START Given data

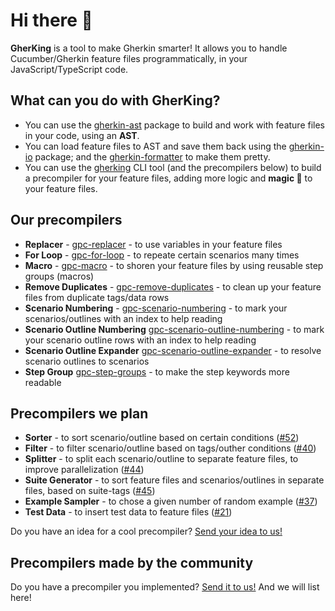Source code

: # Hi there 👋

**GherKing** is a tool to make Gherkin smarter! It allows you to handle Cucumber/Gherkin feature files programmatically, in your JavaScript/TypeScript code.

## What can you do with **GherKing**?

* You can use the [gherkin-ast](https://github.com/gherking/gherkin-ast) package to build and work with feature files in your code, using an **AST**.
* You can load feature files to AST and save them back using the [gherkin-io](https://github.com/gherking/gherkin-io) package; and the [gherkin-formatter](https://github.com/gherking/gherkin-formatter) to make them pretty.
* You can use the [gherking](https://github.com/gherking/gherking) CLI tool (and the precompilers below) to build a precompiler for your feature files, adding more logic and **magic 🌈** to your feature files.

## Our precompilers

* **Replacer** - [gpc-replacer](https://github.com/gherking/gpc-replacer)<!-- @gula --> - to use variables in your feature files
* **For Loop** - [gpc-for-loop](https://github.com/gherking/gpc-for-loop)<!-- @6ai --> - to repeate certain scenarios many times
* **Macro** - [gpc-macro](https://github.com/gherking/gpc-macro)<!-- @moni --> - to shoren your feature files by using reusable step groups (macros)
* **Remove Duplicates** - [gpc-remove-duplicates](https://github.com/gherking/gpc-remove-duplicates)<!-- @6ai --> - to clean up your feature files from duplicate tags/data rows
* **Scenario Numbering** - [gpc-scenario-numbering](https://github.com/gherking/gpc-scenario-numbering)<!-- @balazs --> - to mark your scenarios/outlines with an index to help reading
* **Scenario Outline Numbering** [gpc-scenario-outline-numbering](https://github.com/gherking/gpc-scenario-outline-numbering)<!-- @juci --> - to mark your scenario outline rows with an index to help reading
* **Scenario Outline Expander** [gpc-scenario-outline-expander](https://github.com/gherking/gpc-scenario-outline-expander)<!-- @balazs --> - to resolve scenario outlines to scenarios
* **Step Group** [gpc-step-groups](https://github.com/gherking/gpc-step-groups)<!-- @juci --> - to make the step keywords more readable

## Precompilers we plan

* **Sorter** - to sort scenario/outline based on certain conditions ([#52](https://github.com/gherking/gherking/issues/52))
* **Filter** - to filter scenario/outline based on tags/outher conditions ([#40](https://github.com/gherking/gherking/issues/40))
* **Splitter** - to split each scenario/outline to separate feature files, to improve parallelization ([#44](https://github.com/gherking/gherking/issues/44))
* **Suite Generator** - to sort feature files and scenarios/outlines in separate files, based on suite-tags ([#45](https://github.com/gherking/gherking/issues/45))
* **Example Sampler** - to chose a given number of random example ([#37](https://github.com/gherking/gherking/issues/37))
* **Test Data** - to insert test data to feature files ([#21](https://github.com/gherking/gherking/issues/21))

Do you have an idea for a cool precompiler? [Send your idea to us!](https://github.com/gherking/gherking/issues/new?assignees=judit-nahaj%2C+szikszail&labels=enhancement&template=precompiler-request.md&title=%5BGPC%5D+The+name+of+the+precompiler)

## Precompilers made by the community

Do you have a precompiler you implemented? [Send it to us!](https://github.com/gherking/gherking/issues/new?assignees=judit-nahaj%2C+szikszail&labels=enhancement&template=precompiler-request.md&title=%5BGPC%5D+New+OSS+precompiler) And we will list here!
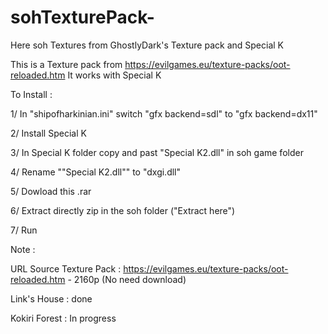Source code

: # sohTexturePack-
Here soh Textures from GhostlyDark's Texture pack and Special K

This is a Texture pack from https://evilgames.eu/texture-packs/oot-reloaded.htm
It works with Special K

To Install :

1/ In "shipofharkinian.ini" switch "gfx backend=sdl" to "gfx backend=dx11" 

2/ Install Special K

3/  In Special K folder copy and past "Special K2.dll" in soh game folder

4/ Rename ""Special K2.dll"" to "dxgi.dll"

5/ Dowload this .rar

6/ Extract directly zip in the soh folder ("Extract here")

7/ Run



Note :

URL Source Texture Pack : https://evilgames.eu/texture-packs/oot-reloaded.htm - 2160p (No need download)

Link's House : done

Kokiri Forest : In progress
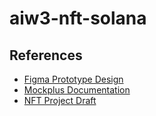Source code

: # aiw3-nft-solana

## References

- [Figma Prototype Design](https://www.figma.com/design/FP3lWMHhJ7riy3PTtJpxL0/AIW3?node-id=33969-9412&p=f)
- [Mockplus Documentation](https://app.mockplus.cn/app/share-43243abc91caeec3451d14465f0b94f2share-7hHJcMABGb/comment/p24-p6bxJ/FfrwjGuqU)
- [NFT Project Draft](https://fanshood.sg.larksuite.com/docx/DyZ3d4SsQoPiY0xWstzlLX5xgeh)
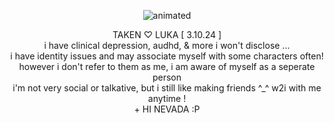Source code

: <p align="center">
  <img src="https://cdn.discordapp.com/attachments/1196304361731661864/1224227521545900092/Untitled_video_-_Made_with_Clipchamp_5.gif?ex=661cb9ba&is=660a44ba&hm=8577e33d2f68619f7e884f155c29d3d418495790e7fc6bcb15345cb2e61719ab&" alt="animated" />
</p>
<p align="center"> TAKEN ♡ LUKA [ 3.10.24  ] 
<br>
i have clinical depression, audhd, & more i won't disclose ... 
<br>
i have identity issues and may associate myself with some characters often!
<br>
however i don't refer to them as me, i am aware of myself as a seperate person
<br>  
i'm not very social or talkative, but i still like making friends ^_^ w2i with me anytime !
<br>
  + HI NEVADA :P
</p>



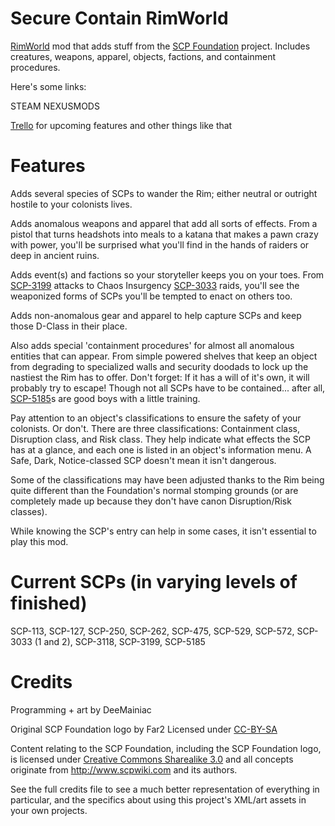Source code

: # Secure Contain RimWorld

[RimWorld](https://store.steampowered.com/app/294100/RimWorld/) mod that adds stuff from the [SCP Foundation](http://www.scpwiki.com) project. Includes creatures, weapons, apparel, objects, factions, and containment procedures.

Here's some links:

STEAM  NEXUSMODS

[Trello](https://trello.com/b/k7sHcryO/scr) for upcoming features and other things like that

# Features

Adds several species of SCPs to wander the Rim; either neutral or outright hostile to your colonists lives.

Adds anomalous weapons and apparel that add all sorts of effects. From a pistol that turns headshots into meals to a katana that makes a pawn crazy with power, you'll be surprised what you'll find in the hands of raiders or deep in ancient ruins.

Adds event(s) and factions so your storyteller keeps you on your toes. From [SCP-3199](https://scp-wiki.wikidot.com/scp-3199) attacks to Chaos Insurgency [SCP-3033](https://scp-wiki.wikidot.com/scp-3033) raids, you'll see the weaponized forms of SCPs you'll be tempted to enact on others too.

Adds non-anomalous gear and apparel to help capture SCPs and keep those D-Class in their place.

Also adds special 'containment procedures' for almost all anomalous entities that can appear. From simple powered shelves that keep an object from degrading to specialized walls and security doodads to lock up the nastiest the Rim has to offer. Don't forget: If it has a will of it's own, it will probably try to escape! Though not all SCPs have to be contained... after all, [SCP-5185](https://scp-wiki.wikidot.com/scp-5185)s are good boys with a little training.

Pay attention to an object's classifications to ensure the safety of your colonists. Or don't. There are three classifications: Containment class, Disruption class, and Risk class. They help indicate what effects the SCP has at a glance, and each one is listed in an object's information menu. A Safe, Dark, Notice-classed SCP doesn't mean it isn't dangerous.

Some of the classifications may have been adjusted thanks to the Rim being quite different than the Foundation's normal stomping grounds (or are completely made up because they don't have canon Disruption/Risk classes). 

While knowing the SCP's entry can help in some cases, it isn't essential to play this mod.

# Current SCPs (in varying levels of finished)

SCP-113, SCP-127, SCP-250, SCP-262, SCP-475, SCP-529, SCP-572, SCP-3033 (1 and 2), SCP-3118, SCP-3199, SCP-5185

# Credits

Programming + art by DeeMainiac

Original SCP Foundation logo by Far2 Licensed under [CC-BY-SA](https://creativecommons.org/licenses/by-sa/3.0/)

Content relating to the SCP Foundation, including the SCP Foundation logo, is licensed under [Creative Commons Sharealike 3.0](https://creativecommons.org/licenses/by-sa/3.0/) and all concepts originate from http://www.scpwiki.com and its authors.

See the full credits file to see a much better representation of everything in particular, and the specifics about using this project's XML/art assets in your own projects.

END Given data

# Task statement
Please copy each line of the entries in which the word "separate" shows up.

# Written response
* **Splitter** - to split each scenario/outline to separate feature files, to improve parallelization ([#44](https://github.com/gherking/gherking/issues/44))
* **Suite Generator** - to sort feature files and scenarios/outlines in separate files, based on suite-tags ([#45](https://github.com/gherking/gherking/issues/45))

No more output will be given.